I’m not in the business of making people happy
Your client hired you because you are the expert at what you do. They are the expert at the thing they do. And you have been brought in to add your expertise to the client’s expertise to help them accomplish their goal.[…] What they didn’t hire you to do is make them happy, or be their friend. Your decisions should revolve around achieving that goal, not pleasing the client. And while you should do everything in a professional and pleasing manner, never conflate helping the client achieve their goal with making them happy.
They will ask you to do things that run counter, in your expertise, to achieving the goal. Your job is to convince them otherwise. In the end, they will be better served if you see yourself as the expert they believe they hired. And while this may result in some unpleasant conversations during the project, having unpleasant conversations is sometimes part of the job. Doing the wrong thing to avoid an unpleasant conversation doesn’t do either of you any favors in the long run.
Mike Monteiro has a great no-nonsense way of explaining this stuff.

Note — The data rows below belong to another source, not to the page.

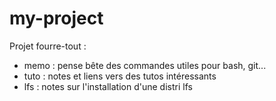 # my-project

Projet fourre-tout :

- memo : pense bête des commandes utiles pour bash, git...
- tuto : notes et liens vers des tutos intéressants
- lfs : notes sur l'installation d'une distri lfs
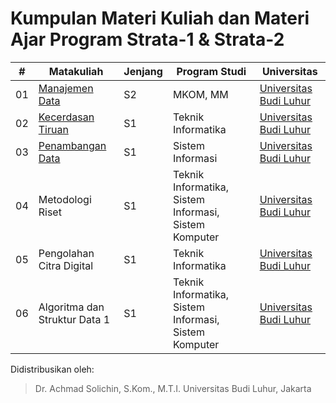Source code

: # Kumpulan Materi Kuliah dan Materi Ajar Program Strata-1 & Strata-2


| #  | Matakuliah        | Jenjang | Program Studi      | Universitas            |
|----|-------------------|---------|--------------------|------------------------|
| 01 | [Manajemen Data](./manajemen-data)    | S2      | MKOM, MM           | [Universitas Budi Luhur](http://budiluhur.ac.id) |
| 02 | [Kecerdasan Tiruan](./kecerdasan-tiruan) | S1      | Teknik Informatika | [Universitas Budi Luhur](http://budiluhur.ac.id) |
| 03 | [Penambangan Data](./penambangan-data)  | S1      | Sistem Informasi   | [Universitas Budi Luhur](http://budiluhur.ac.id) |
| 04 | Metodologi Riset  | S1      | Teknik Informatika, Sistem Informasi, Sistem Komputer   | [Universitas Budi Luhur](http://budiluhur.ac.id) |
| 05 | Pengolahan Citra Digital  | S1      | Teknik Informatika   | [Universitas Budi Luhur](http://budiluhur.ac.id) |
| 06 | Algoritma dan Struktur Data 1  | S1      | Teknik Informatika, Sistem Informasi, Sistem Komputer   | [Universitas Budi Luhur](http://budiluhur.ac.id) |

Didistribusikan oleh:
> Dr. Achmad Solichin, S.Kom., M.T.I.
> Universitas Budi Luhur, Jakarta
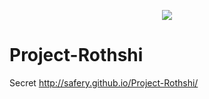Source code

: <p align="center">
<a name="top" href="http://safery.github.io/Project-Rothshi/"><img src="http://i.imgur.com/JiADAhQ.png"></a>
</p>

# Project-Rothshi
Secret
http://safery.github.io/Project-Rothshi/
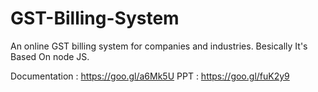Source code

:# GST-Billing-System
An online GST billing system for companies and industries.
Besically It's Based On node JS.

Documentation : https://goo.gl/a6Mk5U
PPT : https://goo.gl/fuK2y9

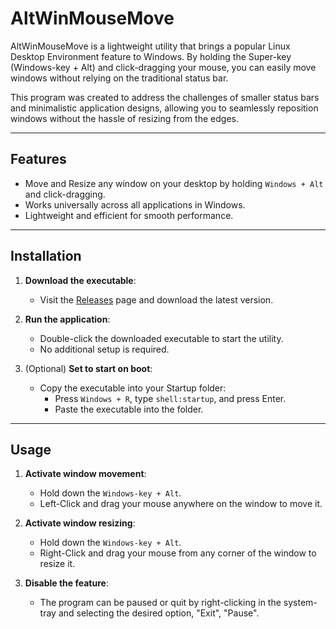 # AltWinMouseMove

AltWinMouseMove is a lightweight utility that brings a popular Linux Desktop Environment feature to Windows. By holding the Super-key (Windows-key + Alt) and click-dragging your mouse, you can easily move windows without relying on the traditional status bar. 

This program was created to address the challenges of smaller status bars and minimalistic application designs, allowing you to seamlessly reposition windows without the hassle of resizing from the edges.

---

## Features

- Move and Resize any window on your desktop by holding `Windows + Alt` and click-dragging.
- Works universally across all applications in Windows.
- Lightweight and efficient for smooth performance.

---

## Installation

1. **Download the executable**:
   - Visit the [Releases](https://github.com/kamihawil/AltWinMouseMove/releases) page and download the latest version.

2. **Run the application**:
   - Double-click the downloaded executable to start the utility.
   - No additional setup is required.

3. (Optional) **Set to start on boot**:
   - Copy the executable into your Startup folder:
     - Press `Windows + R`, type `shell:startup`, and press Enter.
     - Paste the executable into the folder.

---

## Usage

1. **Activate window movement**:
   - Hold down the `Windows-key + Alt`.
   - Left-Click and drag your mouse anywhere on the window to move it.
2. **Activate window resizing**:
   - Hold down the `Windows-key + Alt`.
   - Right-Click and drag your mouse from  any corner of the window to resize it.
 
2. **Disable the feature**:
   - The program can be paused or quit by right-clicking in the system-tray and selecting the desired option, "Exit", "Pause".
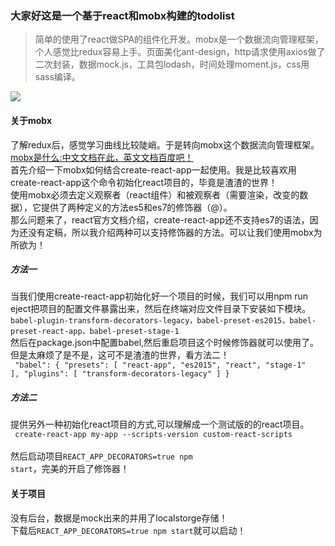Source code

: ### 大家好这是一个基于react和mobx构建的todolist
>简单的使用了react做SPA的组件化开发。mobx是一个数据流向管理框架，个人感觉比redux容易上手。页面美化ant-design，http请求使用axios做了二次封装，数据mock.js，工具包lodash，时间处理moment.js，css用sass编译。

![](http://okdlc4nlk.bkt.clouddn.com/mobx-todo/gif/mobx.gif)

#### 关于mobx
了解redux后，感觉学习曲线比较陡峭。于是转向mobx这个数据流向管理框架。<br/>
[mobx是什么:中文文档在此，英文文档百度吧！](http://cn.mobx.js.org/intro/concepts.html)<br/>
首先介绍一下mobx如何结合create-react-app一起使用。我是比较喜欢用create-react-app这个命令初始化react项目的，毕竟是渣渣的世界！<br/>
使用mobx必须去定义观察者（react组件）和被观察者（需要渲染，改变的数据），它提供了两种定义的方法es5和es7的修饰器（@）。<br/>
那么问题来了，react官方文档介绍，create-react-app还不支持es7的语法，因为还没有定稿，所以我介绍两种可以支持修饰器的方法。可以让我们使用mobx为所欲为！
##### 方法一
当我们使用create-react-app初始化好一个项目的时候，我们可以用npm run eject把项目的配置文件暴露出来，然后在终端对应文件目录下安装如下模块。<br/>
<code>babel-plugin-transform-decorators-legacy，babel-preset-es2015，babel-preset-react-app，babel-preset-stage-1</code><br />
然后在package.json中配置babel,然后重启项目这个时候修饰器就可以使用了。但是太麻烦了是不是，这可不是渣渣的世界，看方法二！<br />
<code>
"babel": {
    "presets": [
      "react-app",
      "es2015",
      "react",
      "stage-1"
    ],
    "plugins": [
      "transform-decorators-legacy"
    ]
  }
</code>
##### 方法二
提供另外一种初始化react项目的方式,可以理解成一个测试版的的react项目。<br />
<code>
create-react-app my-app --scripts-version custom-react-scripts
</code><br />
然后启动项目<code>REACT_APP_DECORATORS=true npm start</code>，完美的开启了修饰器！

#### 关于项目
没有后台，数据是mock出来的并用了localstorge存储！<br />
下载后<code>REACT_APP_DECORATORS=true npm start</code>就可以启动！


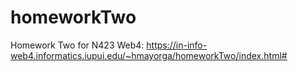 # homeworkTwo
 Homework Two for N423
Web4: https://in-info-web4.informatics.iupui.edu/~hmayorga/homeworkTwo/index.html#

This, to me, is one of the biggest struggles of many client relationships. I’ve had those unpleasant conversations, but I haven’t always been successful in convincing my client that what will make them happy runs counter to what will make the project successful. And the old adage “the customer is always right” never works in a consulting relationship. The whole point of hiring a consultant is to fill in the areas that you don’t know. If you then override your consultant’s expertise with your own personal tastes, you run the risk of diminishing the success of the project.